Riak Search is the first public demonstration that Riak Core is a meaningful base on which to build distributed systems beyond just a key/value store. By using the same central code base for distribution, dispatch, ownership, failure management, and node administration, we are able to confidently make many of the same guarantees for Search that we have made all along for Riak’s key/value storage. Even if Search itself wasn’t such a compelling product, it is exciting as a proof of the value of Riak Core.

That value hints at Riak’s future — not as a single database but as a family of distributed systems for storing, managing, and retrieving data. We’ve now gone from one to two such systems, but we’re not stopping there. The work of creating Search was really two efforts: building Search itself and also the breakout & improvement of our Core. We can (and will) use that improved Core to build new systems in the future.
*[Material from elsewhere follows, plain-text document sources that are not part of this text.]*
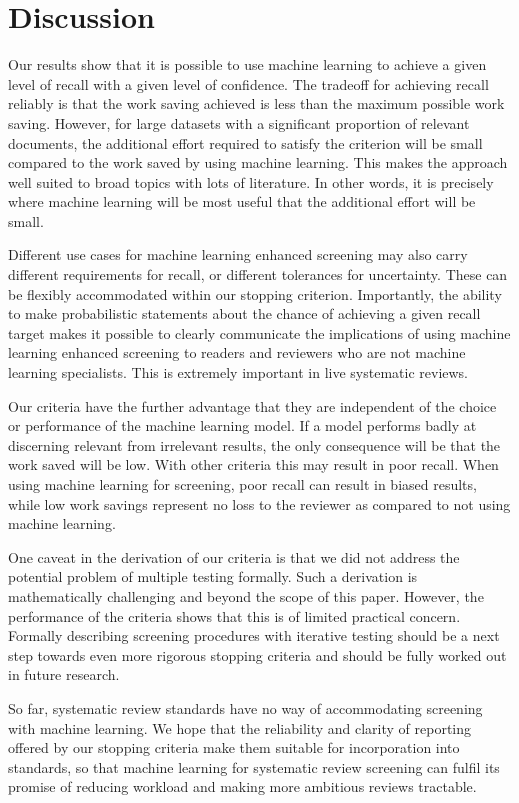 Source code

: \documentclass{bmcart}
\begin{document}
	\section*{Discussion}
	
	Our results show that it is possible to use machine learning to achieve a given level of recall with a given level of confidence. The tradeoff for achieving recall reliably is that the work saving achieved is less than the maximum possible work saving. However, for large datasets with a significant proportion of relevant documents, the additional effort required to satisfy the criterion will be small compared to the work saved by using machine learning. This makes the approach well suited to broad topics with lots of literature. In other words, it is precisely where machine learning will be most useful that the additional effort will be small.
	
	Different use cases for machine learning enhanced screening may also carry different requirements for recall, or different tolerances for uncertainty. These can be flexibly accommodated within our stopping criterion. Importantly, the ability to make probabilistic statements about the chance of achieving a given recall target makes it possible to clearly communicate the implications of using machine learning enhanced screening to readers and reviewers who are not machine learning specialists. This is extremely important in live systematic reviews.
	
	Our criteria have the further advantage that they are independent of the choice or performance of the machine learning model. If a model performs badly at discerning relevant from irrelevant results, the only consequence will be that the work saved will be low. With other criteria this may result in poor recall. 
	When using machine learning for screening, poor recall can result in biased results, while low work savings represent no loss to the reviewer as compared to not using machine learning.
	
	One caveat in the derivation of our criteria is that we did not address the potential problem of multiple testing formally. Such a derivation is mathematically challenging and beyond the scope of this paper. However, the performance of the criteria shows that this is of limited practical concern. Formally describing screening procedures with iterative testing should be a next step towards even more rigorous stopping criteria and should be fully worked out in future research.
	
	So far, systematic review standards have no way of accommodating screening with machine learning. 
	We hope that the reliability and clarity of reporting offered by our stopping criteria make them suitable for incorporation into standards, so that machine learning for systematic review screening can fulfil its promise of reducing workload and making more ambitious reviews tractable.
	
\end{document}
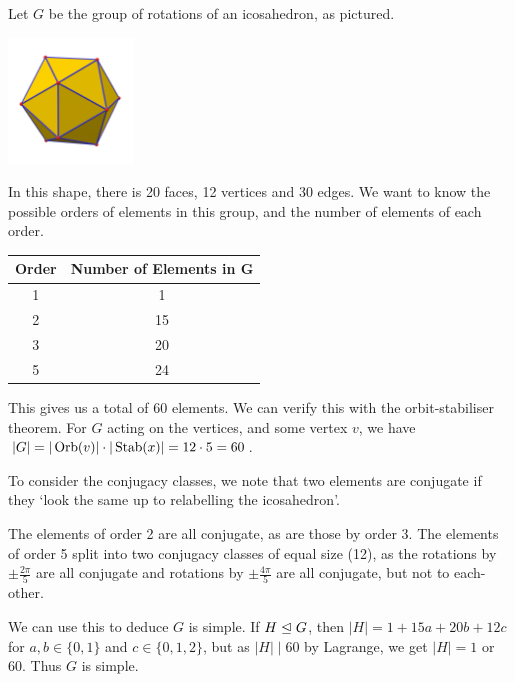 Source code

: \documentclass[a4paper]{scrartcl}
\begin{document}
\begin{example}
	Let $G$ be the group of rotations of an icosahedron, as pictured.
	\begin{center}
		\includegraphics[width=0.25\textwidth]{icosahedron.png}
	\end{center}

	In this shape, there is 20 faces, 12 vertices and 30 edges. We want to know the possible orders of elements in this group, and the number of elements of each order.
\begin{center}
	\begin{tabular}{@{}cc@{}}
		\toprule
		Order & Number of Elements in G   \\ \midrule
		1 	  & 1                         \\
		2	  & 15 \\
		3 	  & 20 \\
		5 	  & 24\\\bottomrule
		\end{tabular}
\end{center}
This gives us a total of $60$ elements. We can verify this with the orbit-stabiliser theorem. For $G$ acting on the vertices, and some vertex $v$, we have $|G| = |\operatorname{Orb}(v)| \cdot |\operatorname{Stab}(x)| = 12 \cdot 5 = 60$.

To consider the conjugacy classes, we note that two elements are conjugate if they `look the same up to relabelling the icosahedron'.

The elements of order 2 are all conjugate, as are those by order 3. The elements of order 5 split into two conjugacy classes of equal size (12), as the rotations by $\pm \frac{2 \pi}{5}$ are all conjugate and rotations by $\pm \frac{4 \pi}{5}$ are all conjugate, but not to each-other.

We can use this to deduce $G$ is simple. If $H \trianglelefteq G$, then $|H| = 1 + 15 a + 20b + 12c$ for $a, b \in \{0, 1\}$ and $c \in \{0, 1, 2\}$, but as $|H| \mid 60$ by Lagrange, we get $|H| = 1$ or 60. Thus $G$ is simple.


\end{example}
\end{document}
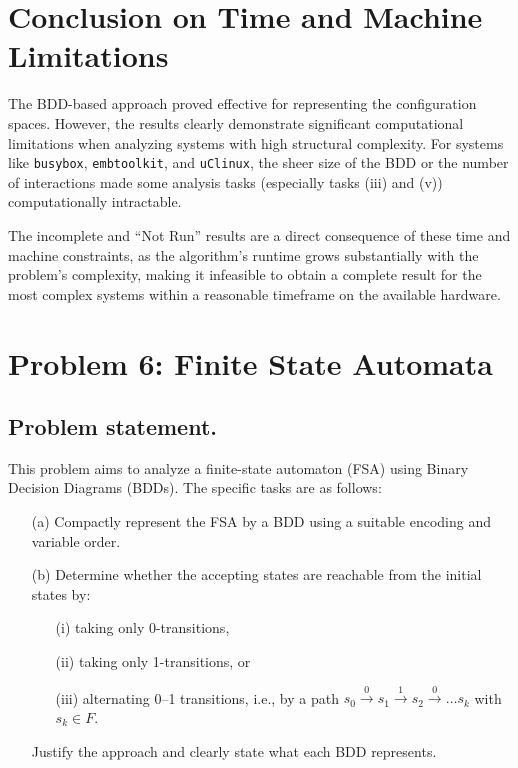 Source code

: \documentclass{article}
\begin{document}
\section{Conclusion on Time and Machine Limitations}
The BDD-based approach proved effective for representing the configuration spaces. However, the results clearly demonstrate significant computational limitations when analyzing systems with high structural complexity. For systems like \texttt{busybox}, \texttt{embtoolkit}, and \texttt{uClinux}, the sheer size of the BDD or the number of interactions made some analysis tasks (especially tasks (iii) and (v)) computationally intractable. 

The incomplete and ``Not Run'' results are a direct consequence of these time and machine constraints, as the algorithm's runtime grows substantially with the problem's complexity, making it infeasible to obtain a complete result for the most complex systems within a reasonable timeframe on the available hardware.


\section*{Problem 6: Finite State Automata}
\setcounter{section}{0}

\subsection* {Problem statement.}
This problem aims to analyze a finite-state automaton (FSA)
using Binary Decision Diagrams (BDDs).
The specific tasks are as follows:

\begin{enumerate}
  \item[(a)] Compactly represent the FSA by a BDD using a suitable encoding and variable order.
  \item[(b)] Determine whether the accepting states are reachable from the initial states by:
  \begin{itemize}
    \item[(i)] taking only 0-transitions,
    \item[(ii)] taking only 1-transitions, or
    \item[(iii)] alternating 0–1 transitions, i.e., by a path 
    \(s_0 \xrightarrow{0} s_1 \xrightarrow{1} s_2 \xrightarrow{0} \dots s_k \)
    with \(s_k \in F\).
  \end{itemize}
  Justify the approach and clearly state what each BDD represents.
\end{enumerate}
\end{document}
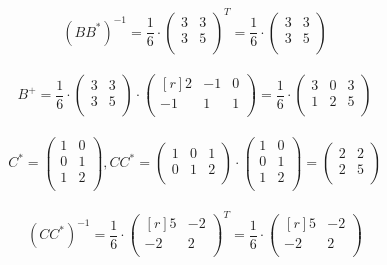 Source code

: \[(BB^*)^{-1} = \frac{1}{6} \cdot \begin{pmatrix}
3 & 3 \\         
3 & 5 \\
\end{pmatrix}^T = \frac{1}{6} \cdot \begin{pmatrix}
3 & 3 \\         
3 & 5 \\
\end{pmatrix}\]\\
\[B^+ = \frac{1}{6} \cdot \begin{pmatrix}
3 & 3 \\         
3 & 5 \\
\end{pmatrix} \cdot \begin{pmatrix}[r]
2 & -1 & 0 \\         
-1 & 1 & 1 \\
\end{pmatrix} = \frac{1}{6} \cdot \begin{pmatrix}
3 & 0 & 3 \\         
1 & 2 & 5 \\
\end{pmatrix}\]\\
\[C^* = \begin{pmatrix}
1 & 0 \\         
0 & 1 \\
1 & 2 \\
\end{pmatrix}, CC^* = \begin{pmatrix}
1 & 0 & 1 \\         
0 & 1 & 2 \\
\end{pmatrix} \cdot \begin{pmatrix}
1 & 0 \\         
0 & 1 \\
1 & 2 \\
\end{pmatrix} = \begin{pmatrix}
2 & 2 \\         
2 & 5 \\
\end{pmatrix}\]\\
\[(CC^*)^{-1} = \frac{1}{6} \cdot \begin{pmatrix}[r]
5 & -2 \\         
-2 & 2 \\
\end{pmatrix}^T = \frac{1}{6} \cdot \begin{pmatrix}[r]
5 & -2 \\         
-2 & 2 \\
\end{pmatrix}\]\\
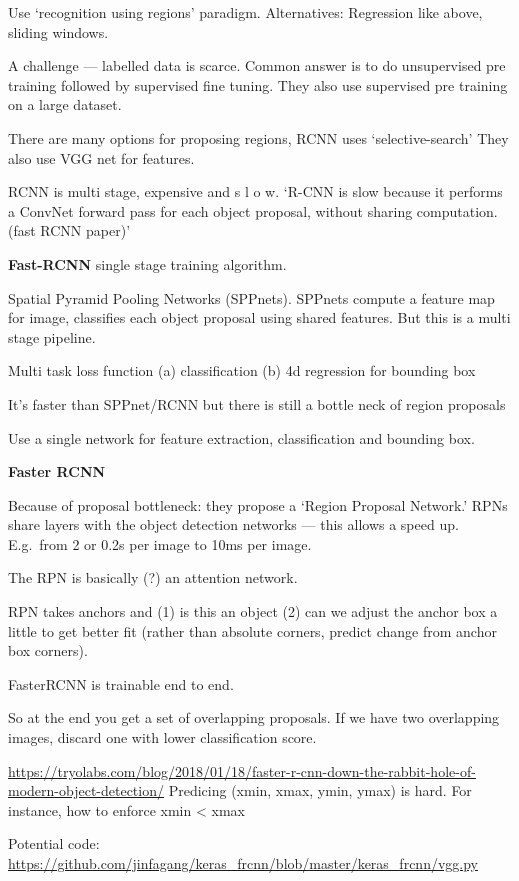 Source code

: \documentclass[12pt, a4paper, oneside, headinclude, footinclude]{article}
\begin{document}
Use `recognition using regions' paradigm.
Alternatives: Regression like above, sliding windows.

A challenge --- labelled data is scarce. Common answer is to do unsupervised
pre training followed by supervised fine tuning. They also use supervised pre
training on a large dataset.

There are many options for proposing regions, RCNN uses `selective-search'
They also use VGG net for features.

RCNN is multi stage, expensive and s l o w. `R-CNN is slow because it performs
a ConvNet forward pass for each object proposal, without sharing computation.
(fast RCNN paper)'

\textbf{Fast-RCNN} single stage training algorithm. 

Spatial Pyramid Pooling Networks (SPPnets). SPPnets compute a feature map
for image, classifies each object proposal using shared features. But this is
a multi stage pipeline.

Multi task loss function
    (a) classification
    (b) 4d regression for bounding box

It's faster than SPPnet/RCNN but there is still a bottle neck of region
proposals

Use a single network for feature extraction, classification and bounding box.


\textbf{Faster RCNN}~\cite{Ren2017}

Because of proposal bottleneck: they propose a `Region Proposal Network.' RPNs
share layers with the object detection networks --- this allows a speed up.
E.g.\ from 2 or 0.2s per image to 10ms per image.

The RPN is basically (?) an attention network.

RPN takes anchors and (1) is this an object (2) can we adjust the anchor box
a little to get better fit (rather than absolute corners, predict change from
anchor box corners).

FasterRCNN is trainable end to end.

So at the end you get a set of overlapping proposals. If we have two
overlapping images, discard one with lower classification score.

\url{https://tryolabs.com/blog/2018/01/18/faster-r-cnn-down-the-rabbit-hole-of-modern-object-detection/}
Predicing (xmin, xmax, ymin, ymax) is hard. For instance, how to enforce
xmin < xmax

Potential code:
\url{https://github.com/jinfagang/keras\_frcnn/blob/master/keras\_frcnn/vgg.py}
\end{document}
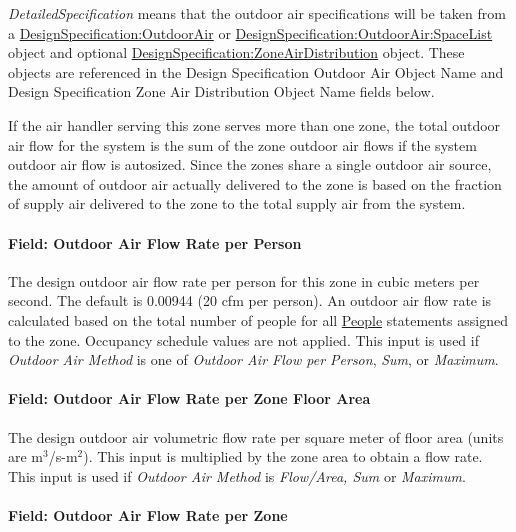 \emph{DetailedSpecification} means that the outdoor air specifications will be taken from a \hyperref[designspecificationoutdoorair]{DesignSpecification:OutdoorAir} or \hyperref[designspecificationoutdoorairspacelist]{DesignSpecification:OutdoorAir:SpaceList} object and optional \hyperref[designspecificationzoneairdistribution]{DesignSpecification:ZoneAirDistribution} object. These objects are referenced in the Design Specification Outdoor Air Object Name and Design Specification Zone Air Distribution Object Name fields below.

If the air handler serving this zone serves more than one zone, the total outdoor air flow for the system is the sum of the zone outdoor air flows if the system outdoor air flow is autosized. Since the zones share a single outdoor air source, the amount of outdoor air actually delivered to the zone is based on the fraction of supply air delivered to the zone to the total supply air from the system.

\paragraph{Field: Outdoor Air Flow Rate per Person}\label{field-outdoor-air-flow-rate-per-person-12}

The design outdoor air flow rate per person for this zone in cubic meters per second. The default is 0.00944 (20 cfm per person). An outdoor air flow rate is calculated based on the total number of people for all \hyperref[people]{People} statements assigned to the zone. Occupancy schedule values are not applied. This input is used if \emph{Outdoor Air Method} is one of \emph{Outdoor Air Flow per Person}, \emph{Sum}, or \emph{Maximum}.

\paragraph{Field: Outdoor Air Flow Rate per Zone Floor Area}\label{field-outdoor-air-flow-rate-per-zone-floor-area-12}

The design outdoor air volumetric flow rate per square meter of floor area (units are m\(^{3}\)/s-m\(^{2}\)). This input is multiplied by the zone area to obtain a flow rate. This input is used if \emph{Outdoor Air Method} is \emph{Flow/Area, Sum} or \emph{Maximum}.

\paragraph{Field: Outdoor Air Flow Rate per Zone}\label{field-outdoor-air-flow-rate-per-zone-12}

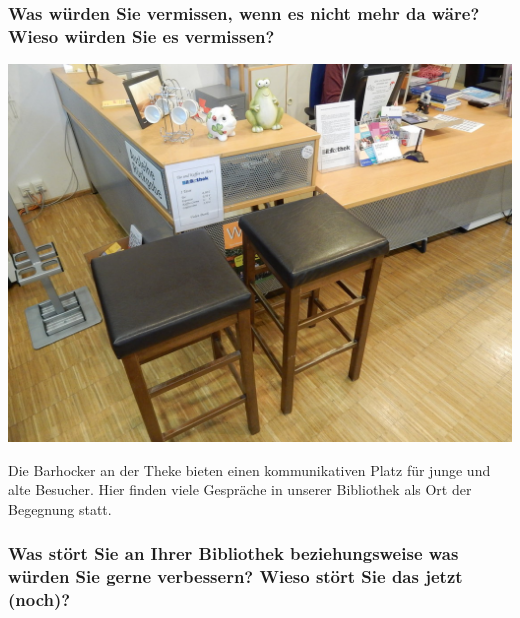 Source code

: \hypertarget{was-wuxfcrden-sie-vermissen-wenn-es-nicht-mehr-da-wuxe4re-wieso-wuxfcrden-sie-es-vermissen}{%
\subsubsection*{Was würden Sie vermissen, wenn es nicht mehr da wäre? Wieso
würden Sie es
vermissen?}\label{was-wuxfcrden-sie-vermissen-wenn-es-nicht-mehr-da-wuxe4re-wieso-wuxfcrden-sie-es-vermissen}}

\begin{center}
\includegraphics{stiftung-pfennigparade/img/barhocker.jpg}
\end{center}

Die Barhocker an der Theke bieten einen kommunikativen Platz für junge
und alte Besucher. Hier finden viele Gespräche in unserer Bibliothek als
Ort der Begegnung statt.

\hypertarget{was-stuxf6rt-sie-an-ihrer-bibliothek-beziehungsweise-was-wuxfcrden-sie-gerne-verbessern-wieso-stuxf6rt-sie-das-jetzt-noch}{%
\subsubsection*{Was stört Sie an Ihrer Bibliothek beziehungsweise was würden
Sie gerne verbessern? Wieso stört Sie das jetzt
(noch)?}\label{was-stuxf6rt-sie-an-ihrer-bibliothek-beziehungsweise-was-wuxfcrden-sie-gerne-verbessern-wieso-stuxf6rt-sie-das-jetzt-noch}}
The subtlest, but perhaps most important, of the exciting things about Search is that it also uses Core to show how each new Riak system is greater than the sum of its parts. Riak Search is not just a search system using the same Core codebase as KV, it is running on the same actual nodes as KV. This allows us to develop features that don’t make sense in KV alone or in Search alone, but that take advantage of the shared running elements of Core. For instance, users can issue a search/map/reduce query that runs map/reduce style parallel processing with data locality on a dataset determined by a search result. As we develop further systems on Riak Core, we expect further such connections to make each one also benefit the entire Riak family in this way.

What we have released in the recent past is exciting. The future is even more exciting.